Assessment and rehabilitation of FC girder bridges

Almost two hundred precast prestressed FC girder bridges were built in the province of Alberta over a twenty year period from 1960 to 1980. Many of these bridges have required rehabilitation due to the deterioration and failure of the field grouted longitudinal shear keys between the girders. Many rehabilitation schemes have been tried by Alberta Transportation in the past, but none have successfully rectified the problem. No thorough study has been carried out on monitoring the field performance of these structures and most bridge reviews are based on visual inspections that focus on the appearance of alarming signs.; This research program was designed to investigate and better understand the behaviour of FC girder bridges by conducting a three fold research program.
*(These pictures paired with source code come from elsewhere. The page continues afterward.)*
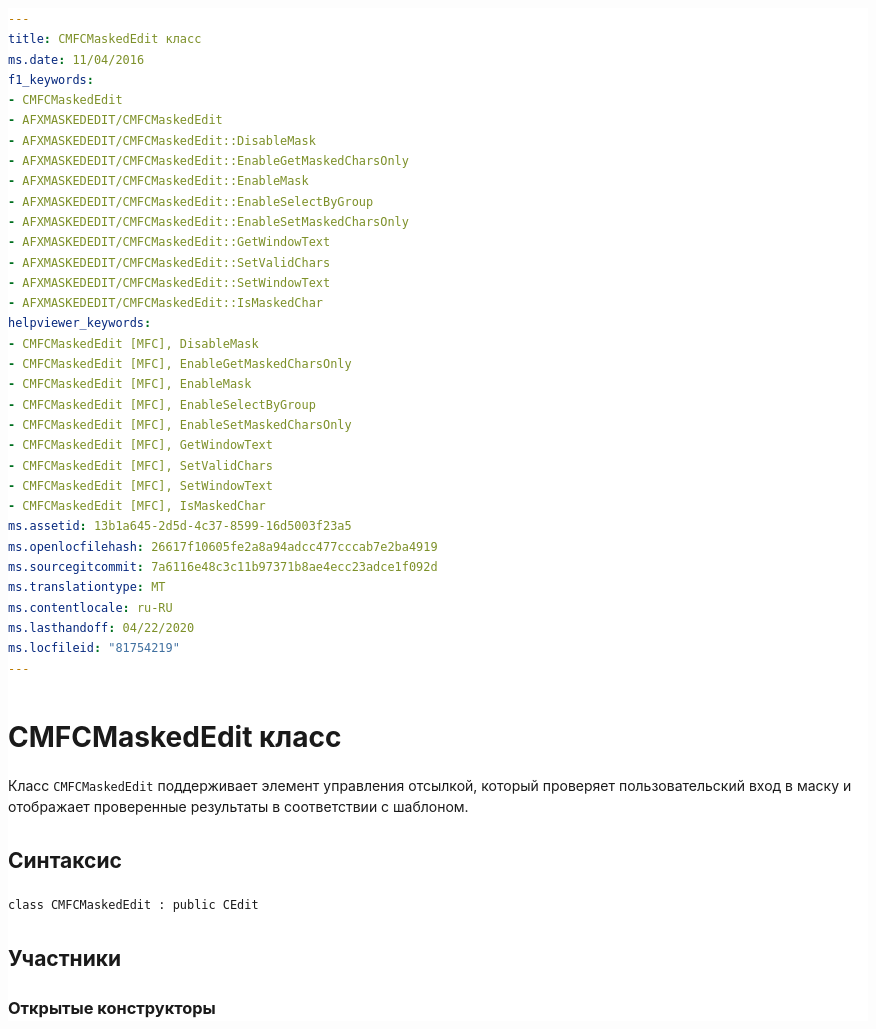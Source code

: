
 ```yaml
---
title: CMFCMaskedEdit класс
ms.date: 11/04/2016
f1_keywords:
- CMFCMaskedEdit
- AFXMASKEDEDIT/CMFCMaskedEdit
- AFXMASKEDEDIT/CMFCMaskedEdit::DisableMask
- AFXMASKEDEDIT/CMFCMaskedEdit::EnableGetMaskedCharsOnly
- AFXMASKEDEDIT/CMFCMaskedEdit::EnableMask
- AFXMASKEDEDIT/CMFCMaskedEdit::EnableSelectByGroup
- AFXMASKEDEDIT/CMFCMaskedEdit::EnableSetMaskedCharsOnly
- AFXMASKEDEDIT/CMFCMaskedEdit::GetWindowText
- AFXMASKEDEDIT/CMFCMaskedEdit::SetValidChars
- AFXMASKEDEDIT/CMFCMaskedEdit::SetWindowText
- AFXMASKEDEDIT/CMFCMaskedEdit::IsMaskedChar
helpviewer_keywords:
- CMFCMaskedEdit [MFC], DisableMask
- CMFCMaskedEdit [MFC], EnableGetMaskedCharsOnly
- CMFCMaskedEdit [MFC], EnableMask
- CMFCMaskedEdit [MFC], EnableSelectByGroup
- CMFCMaskedEdit [MFC], EnableSetMaskedCharsOnly
- CMFCMaskedEdit [MFC], GetWindowText
- CMFCMaskedEdit [MFC], SetValidChars
- CMFCMaskedEdit [MFC], SetWindowText
- CMFCMaskedEdit [MFC], IsMaskedChar
ms.assetid: 13b1a645-2d5d-4c37-8599-16d5003f23a5
ms.openlocfilehash: 26617f10605fe2a8a94adcc477cccab7e2ba4919
ms.sourcegitcommit: 7a6116e48c3c11b97371b8ae4ecc23adce1f092d
ms.translationtype: MT
ms.contentlocale: ru-RU
ms.lasthandoff: 04/22/2020
ms.locfileid: "81754219"
---
```

# <a name="cmfcmaskededit-class"></a>CMFCMaskedEdit класс

Класс `CMFCMaskedEdit` поддерживает элемент управления отсылкой, который проверяет пользовательский вход в маску и отображает проверенные результаты в соответствии с шаблоном.

## <a name="syntax"></a>Синтаксис

```
class CMFCMaskedEdit : public CEdit
```

## <a name="members"></a>Участники

### <a name="public-constructors"></a>Открытые конструкторы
The first part consisted of an extensive field survey meant to review the current condition of these bridges, visually assess severity of the field problem and verify shear key cracking concerns. While the second part constituted field testing and assessment of FC girder bridges to observe load sharing concerns as well as the response of the bridge to service loads. Load and vibration testing was conducted to measure deflections, strains and natural frequencies and mode shapes of the bridges. All the test measurements complemented each other and indicated partial load sharing between the girders as a result of shear key cracking.; The third and final phase of this research consisted of the development of a finite element model based on results from the field tests. A comparative study of the performance of the different rehabilitation schemes, in the finite element model, indicated that all rehabilitation strategies improved load sharing among the girders. However, a combination of transverse prestressing and transverse steel underslung diaphragms was the best rehabilitation technique to avoid future shear key cracking. Differential movement at shear key joints in the form of deflections and rotations generally accelerate shear key cracking and must be arrested by increasing the stiffness of the transverse span. The success of the proposed scheme lies in its ability to transform the transverse cross section into a stiff plate hence eliminating all differential movement at the shear key lines.